一方で、骨太方針原案には「長期収載品の自己負担の見直し」も盛り込まれており、今後長期収載品をめぐる議論も想定される。「長期収載品もすべからく、ということでもないと思う」と述べ、対象となる医薬品の範囲などの議論に積極的に参画する姿勢を示した。上野会長は、以前から“メリハリ”という言葉が用いられていたことに触れ、「我々もある覚悟を持っているということかと思う」と表明。「個社それぞれが構造転換を図ってくるのは、致し方ないことかなと思う」とも述べた。

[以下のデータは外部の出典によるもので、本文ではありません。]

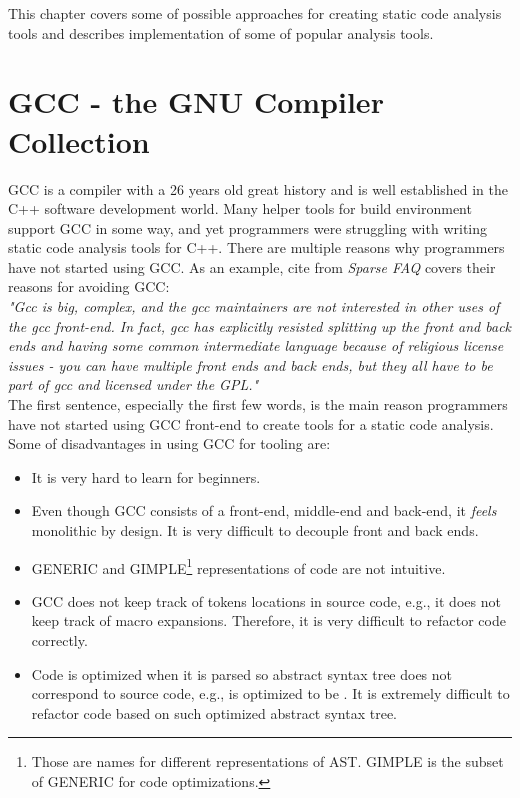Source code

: This chapter covers some of possible approaches for creating static code analysis tools and describes implementation of some of popular analysis tools.

\section{GCC - the GNU Compiler Collection}
GCC is a compiler with a 26 years old great history and is well established in the C++ software development world. Many helper tools for build environment support GCC in some way, and yet programmers were struggling with writing static code analysis tools for C++. There are multiple reasons why programmers have not started using GCC. As an example, cite from \emph{Sparse FAQ} \cite{sparse} covers their reasons for avoiding GCC: \\

\textit{"Gcc is big, complex, and the gcc maintainers are not interested in other uses of the gcc front-end.  In fact, gcc has explicitly resisted splitting up the front and back ends and having some common intermediate language because of religious license issues - you can have multiple front ends and back ends, but they all have to be part of gcc and licensed under the GPL."}\\

The first sentence, especially the first few words, is the main reason programmers have not started using GCC front-end to create tools for a static code analysis. Some of disadvantages in using GCC for tooling are:

\begin{itemize}
\item It is very hard to learn for beginners.

\item Even though GCC consists of a front-end, middle-end and back-end, it \textit{feels} monolithic by design. It is very difficult to decouple front and back ends.

\item GENERIC and GIMPLE\footnote{Those are names for different representations of AST. GIMPLE is the subset of GENERIC for code optimizations.} representations of code are not intuitive.

\item GCC does not keep track of tokens locations in source code, e.g., it does not keep track of macro expansions. Therefore, it is very difficult to refactor code correctly.

\item Code is optimized when it is parsed so abstract syntax tree does not correspond to source code, e.g.,  is optimized to be . It is extremely difficult to refactor code based on such optimized abstract syntax tree.
\end{itemize}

◎有識者検討会の報告書「一定の評価」 今後の議論参画に意欲
このほか、厚労省の「医薬品の迅速・安定供給実現に向けた総合対策に関する有識者検討会」の報告書が取りまとめられたことについても所感を語った。「医薬品産業を取り巻く課題が幅広い視点で捉えられており、非常に良かったと我々は思っている。解決に向けた方向性も書かれており、我々の意見とかなり合致しており、一定の評価をしている。ただ、具体的な所は、まだ十分に書ききれていないというのも事実だと思うので、今後示された方向性に従って、具体的な解決策に落とし込むために、さらなる議論がなされると期待を込めて思っているし、我々もそこに参画したい」と意欲を語った。(望月英梨)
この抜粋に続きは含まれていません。